Work order:
Present each line of the entries below that holds the word "nueva".

BEGIN Records provided

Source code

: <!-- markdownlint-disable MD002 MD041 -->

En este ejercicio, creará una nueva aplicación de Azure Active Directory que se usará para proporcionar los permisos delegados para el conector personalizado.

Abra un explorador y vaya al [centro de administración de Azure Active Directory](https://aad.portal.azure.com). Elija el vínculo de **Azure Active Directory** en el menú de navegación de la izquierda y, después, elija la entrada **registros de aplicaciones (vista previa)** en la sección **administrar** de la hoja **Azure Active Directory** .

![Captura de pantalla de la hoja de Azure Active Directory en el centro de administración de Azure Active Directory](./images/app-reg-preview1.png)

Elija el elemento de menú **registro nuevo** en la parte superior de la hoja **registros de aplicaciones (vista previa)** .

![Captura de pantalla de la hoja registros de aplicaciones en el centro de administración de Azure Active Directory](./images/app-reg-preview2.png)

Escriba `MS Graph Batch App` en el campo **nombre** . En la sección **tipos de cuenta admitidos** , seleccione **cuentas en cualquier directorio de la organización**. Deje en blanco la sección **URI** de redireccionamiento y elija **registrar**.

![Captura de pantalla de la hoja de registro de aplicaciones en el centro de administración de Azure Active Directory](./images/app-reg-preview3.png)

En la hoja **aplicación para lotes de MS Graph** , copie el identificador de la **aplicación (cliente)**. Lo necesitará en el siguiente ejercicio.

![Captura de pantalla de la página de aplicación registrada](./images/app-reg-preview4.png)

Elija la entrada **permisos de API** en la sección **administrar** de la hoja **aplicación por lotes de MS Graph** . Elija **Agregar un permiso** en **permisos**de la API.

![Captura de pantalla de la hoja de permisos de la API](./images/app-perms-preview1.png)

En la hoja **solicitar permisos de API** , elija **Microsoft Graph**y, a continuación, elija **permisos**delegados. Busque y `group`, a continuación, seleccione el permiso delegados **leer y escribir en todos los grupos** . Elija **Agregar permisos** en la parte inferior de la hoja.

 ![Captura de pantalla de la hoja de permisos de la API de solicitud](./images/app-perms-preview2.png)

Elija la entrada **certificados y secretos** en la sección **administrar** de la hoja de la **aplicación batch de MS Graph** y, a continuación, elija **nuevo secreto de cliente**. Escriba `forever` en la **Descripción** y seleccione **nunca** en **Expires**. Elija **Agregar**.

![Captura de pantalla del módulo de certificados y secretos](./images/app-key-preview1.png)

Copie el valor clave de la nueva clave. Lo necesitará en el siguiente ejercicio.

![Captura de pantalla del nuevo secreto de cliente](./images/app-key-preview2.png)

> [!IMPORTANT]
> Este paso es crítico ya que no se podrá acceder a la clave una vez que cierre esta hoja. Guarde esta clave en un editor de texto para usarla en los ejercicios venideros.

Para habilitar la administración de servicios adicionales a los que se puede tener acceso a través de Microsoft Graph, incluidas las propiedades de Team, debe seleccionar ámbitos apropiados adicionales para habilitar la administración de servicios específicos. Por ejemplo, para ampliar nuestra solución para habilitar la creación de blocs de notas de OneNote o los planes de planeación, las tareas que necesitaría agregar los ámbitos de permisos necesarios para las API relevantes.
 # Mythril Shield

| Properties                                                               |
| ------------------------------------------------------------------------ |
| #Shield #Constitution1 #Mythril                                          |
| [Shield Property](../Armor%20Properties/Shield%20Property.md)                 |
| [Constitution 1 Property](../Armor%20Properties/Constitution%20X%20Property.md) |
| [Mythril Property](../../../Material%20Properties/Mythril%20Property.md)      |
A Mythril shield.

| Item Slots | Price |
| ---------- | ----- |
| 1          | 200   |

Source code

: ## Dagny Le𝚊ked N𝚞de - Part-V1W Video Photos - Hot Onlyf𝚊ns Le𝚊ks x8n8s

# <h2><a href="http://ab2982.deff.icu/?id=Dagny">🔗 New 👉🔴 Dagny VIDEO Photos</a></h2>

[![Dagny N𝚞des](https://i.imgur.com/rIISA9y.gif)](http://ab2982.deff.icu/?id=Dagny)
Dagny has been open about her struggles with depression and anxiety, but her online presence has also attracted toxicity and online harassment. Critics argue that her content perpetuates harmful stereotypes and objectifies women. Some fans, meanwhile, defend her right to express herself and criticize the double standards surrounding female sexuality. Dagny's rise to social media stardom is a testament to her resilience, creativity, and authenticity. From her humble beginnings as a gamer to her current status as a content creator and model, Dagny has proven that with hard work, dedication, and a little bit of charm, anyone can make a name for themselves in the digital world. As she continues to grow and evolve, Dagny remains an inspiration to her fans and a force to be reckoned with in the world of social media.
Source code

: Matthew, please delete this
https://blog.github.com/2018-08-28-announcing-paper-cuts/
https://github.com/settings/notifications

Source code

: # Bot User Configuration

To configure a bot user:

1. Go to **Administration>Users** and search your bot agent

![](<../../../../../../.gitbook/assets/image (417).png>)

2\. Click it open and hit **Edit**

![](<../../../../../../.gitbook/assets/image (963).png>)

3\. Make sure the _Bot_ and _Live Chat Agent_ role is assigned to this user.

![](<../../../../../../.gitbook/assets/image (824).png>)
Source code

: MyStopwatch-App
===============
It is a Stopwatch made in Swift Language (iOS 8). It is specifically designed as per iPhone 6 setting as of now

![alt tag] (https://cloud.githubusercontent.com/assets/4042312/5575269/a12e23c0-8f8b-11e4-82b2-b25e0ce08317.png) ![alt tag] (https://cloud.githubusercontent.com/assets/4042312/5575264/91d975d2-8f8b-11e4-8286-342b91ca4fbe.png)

END Records provided

Reply:
En este ejercicio, creará una nueva aplicación de Azure Active Directory que se usará para proporcionar los permisos delegados para el conector personalizado.
Copie el valor clave de la nueva clave. Lo necesitará en el siguiente ejercicio.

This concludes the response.